Beef and Andouille Sliders
Ingredients
1 lb ground chuck (80/20)
3/4 lb bulk Andouille
1/4 C finely diced sweet onion
1/4 C finely diced green bell pepper
1/4 C finely diced celery
1 small clove garlic minced
1 Tbsp butter
1 Tbsp Worcestershire sauce
2 Tbsp Ketchup
1/8 tsp dried thyme
1/2 tsp black pepper
1/2 C Emeril’s Rustic Rub (optional)
Pinch of Kosher salt
Cheese slices of your choice (optional)
 
Directions
Melt butter in a small skillet over med-high and sauté the onion, bell pepper and celery until soft. Add a pinch of S&P to the vegis while sautéing. When done, add the garlic and thyme. Continue cooking until the garlic is fragrant, then remove from heat and set aside to cool completely.
 
When vegis are cool, mix all ingredients except the cheese in a bowl, being careful to not over work the meat. I use a 1-1/2” ice cream scoop to measure the meat mixture out for consistent size balls, form the balls into 3” patties. Let them rest in the fridge while you set up the grill to do burgers/sliders.
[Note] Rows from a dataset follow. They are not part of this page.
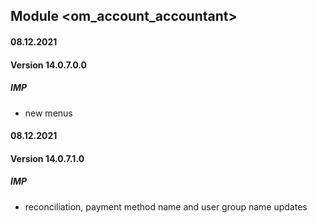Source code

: ## Module <om_account_accountant>

#### 08.12.2021
#### Version 14.0.7.0.0
##### IMP
- new menus

#### 08.12.2021
#### Version 14.0.7.1.0
##### IMP
- reconciliation, payment method name and user group name updates
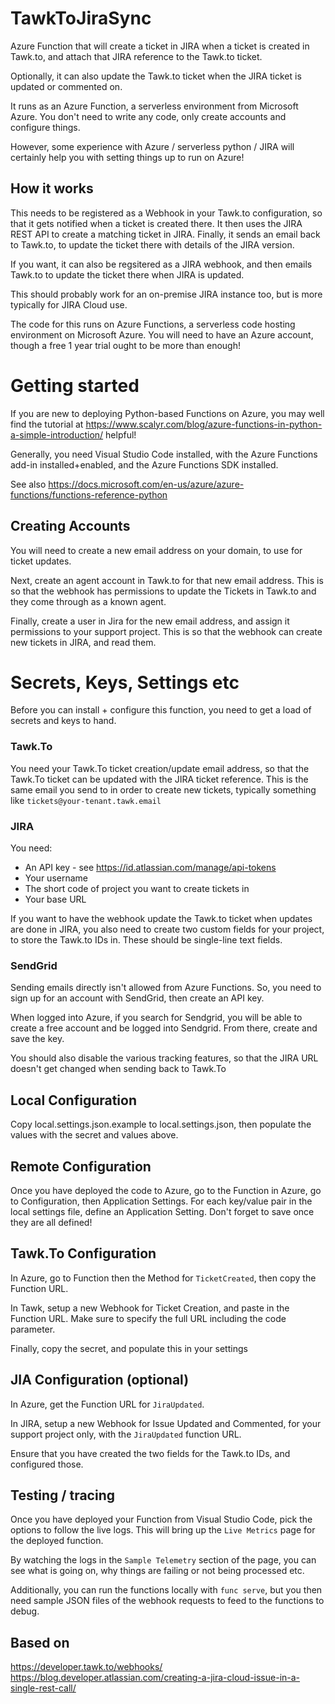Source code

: # TawkToJiraSync
Azure Function that will create a ticket in JIRA when a ticket is created 
in Tawk.to, and attach that JIRA reference to the Tawk.to ticket.

Optionally, it can also update the Tawk.to ticket when the JIRA ticket is
updated or commented on.

It runs as an Azure Function, a serverless environment from Microsoft Azure.
You don't need to write any code, only create accounts and configure things.

However, some experience with Azure / serverless python / JIRA will certainly
help you with setting things up to run on Azure!

## How it works
This needs to be registered as a Webhook in your Tawk.to configuration, so
that it gets notified when a ticket is created there. It then uses the JIRA
REST API to create a matching ticket in JIRA. Finally, it sends an email
back to Tawk.to, to update the ticket there with details of the JIRA
version. 

If you want, it can also be regsitered as a JIRA webhook, and then emails 
Tawk.to to update the ticket there when JIRA is updated.

This should probably work for an on-premise JIRA instance too, but is more
typically for JIRA Cloud use.

The code for this runs on Azure Functions, a serverless code hosting 
environment on Microsoft Azure. You will need to have an Azure account,
though a free 1 year trial ought to be more than enough!

# Getting started
If you are new to deploying Python-based Functions on Azure, you may well
find the tutorial at
https://www.scalyr.com/blog/azure-functions-in-python-a-simple-introduction/
helpful!

Generally, you need Visual Studio Code installed, with the Azure Functions 
add-in installed+enabled, and the Azure Functions SDK installed.

See also
https://docs.microsoft.com/en-us/azure/azure-functions/functions-reference-python

## Creating Accounts
You will need to create a new email address on your domain, to use for ticket
updates.

Next, create an agent account in Tawk.to for that new email address. This is so
that the webhook has permissions to update the Tickets in Tawk.to and they
come through as a known agent.

Finally, create a user in Jira for the new email address, and assign it
permissions to your support project. This is so that the webhook can create
new tickets in JIRA, and read them.

# Secrets, Keys, Settings etc
Before you can install + configure this function, you need to get a load of
secrets and keys to hand.

### Tawk.To
You need your Tawk.To ticket creation/update email address, so that the
Tawk.To ticket can be updated with the JIRA ticket reference. This is the
same email you send to in order to create new tickets, typically 
something like `tickets@your-tenant.tawk.email`

### JIRA
You need:
 * An API key - see https://id.atlassian.com/manage/api-tokens
 * Your username
 * The short code of project you want to create tickets in
 * Your base URL

If you want to have the webhook update the Tawk.to ticket when updates are
done in JIRA, you also need to create two custom fields for your project,
to store the Tawk.to IDs in. These should be single-line text fields.

### SendGrid
Sending emails directly isn't allowed from Azure Functions. So, you need to
sign up for an account with SendGrid, then create an API key.

When logged into Azure, if you search for Sendgrid, you will be able to
create a free account and be logged into Sendgrid. From there, create and
save the key.

You should also disable the various tracking features, so that the JIRA URL
doesn't get changed when sending back to Tawk.To

## Local Configuration
Copy local.settings.json.example to local.settings.json, then populate 
the values with the secret and values above.

## Remote Configuration
Once you have deployed the code to Azure, go to the Function in Azure, 
go to Configuration, then Application Settings. For each key/value pair
in the local settings file, define an Application Setting. Don't forget to
save once they are all defined!

## Tawk.To Configuration
In Azure, go to Function then the Method for `TicketCreated`, then copy 
the Function URL.

In Tawk, setup a new Webhook for Ticket Creation, and paste in the
Function URL. Make sure to specify the full URL including the code
parameter.

Finally, copy the secret, and populate this in your settings

## JIA Configuration (optional)
In Azure, get the Function URL for `JiraUpdated`. 

In JIRA, setup a new Webhook for Issue Updated and Commented, for your
support project only, with the `JiraUpdated` function URL.

Ensure that you have created the two fields for the Tawk.to IDs, and
configured those.

## Testing / tracing
Once you have deployed your Function from Visual Studio Code, pick the
options to follow the live logs. This will bring up the `Live Metrics`
page for the deployed function.

By watching the logs in the `Sample Telemetry` section of the page, you
can see what is going on, why things are failing or not being processed
etc.

Additionally, you can run the functions locally with `func serve`, but
you then need sample JSON files of the webhook requests to feed to
the functions to debug.

## Based on
https://developer.tawk.to/webhooks/
https://blog.developer.atlassian.com/creating-a-jira-cloud-issue-in-a-single-rest-call/
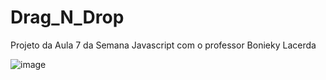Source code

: # Drag_N_Drop
Projeto da Aula 7 da Semana Javascript com o professor Bonieky Lacerda

![image](https://user-images.githubusercontent.com/65177647/127241413-79c798a4-97b6-4770-9077-82ac57b4579b.png)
IMO, for best tasting sliders, they should be done on a charcoal grill, preferably using hardwood lump. I used a full chimney of charcoal, banked to one side of my 22 Weber, creating a hot side and a cool side. Right before the sliders went on I generously sprinkled one side with the Rustic Rub and dropped several chunks of unsoaked hickory on the coals. I put the sliders on rub side down on the cool side of the grill and sprinkled more rub on the unseasoned side. I cooked them with out using the grill lid, rotating them out from closest to the coals to furthest until they were done, flipping only once. When done, I added the cheese (Colby-Jack) and put the lid on until the cheese melted. They were served on Martin’s potato slider buns. Use toppings and condiments of your choice! Enjoy!
 
Note: Although bulk Andouille is cured, it is still raw pork and must be cooked to proper doneness! If in doubt, use an instant read thermometer to check internal temp.


----------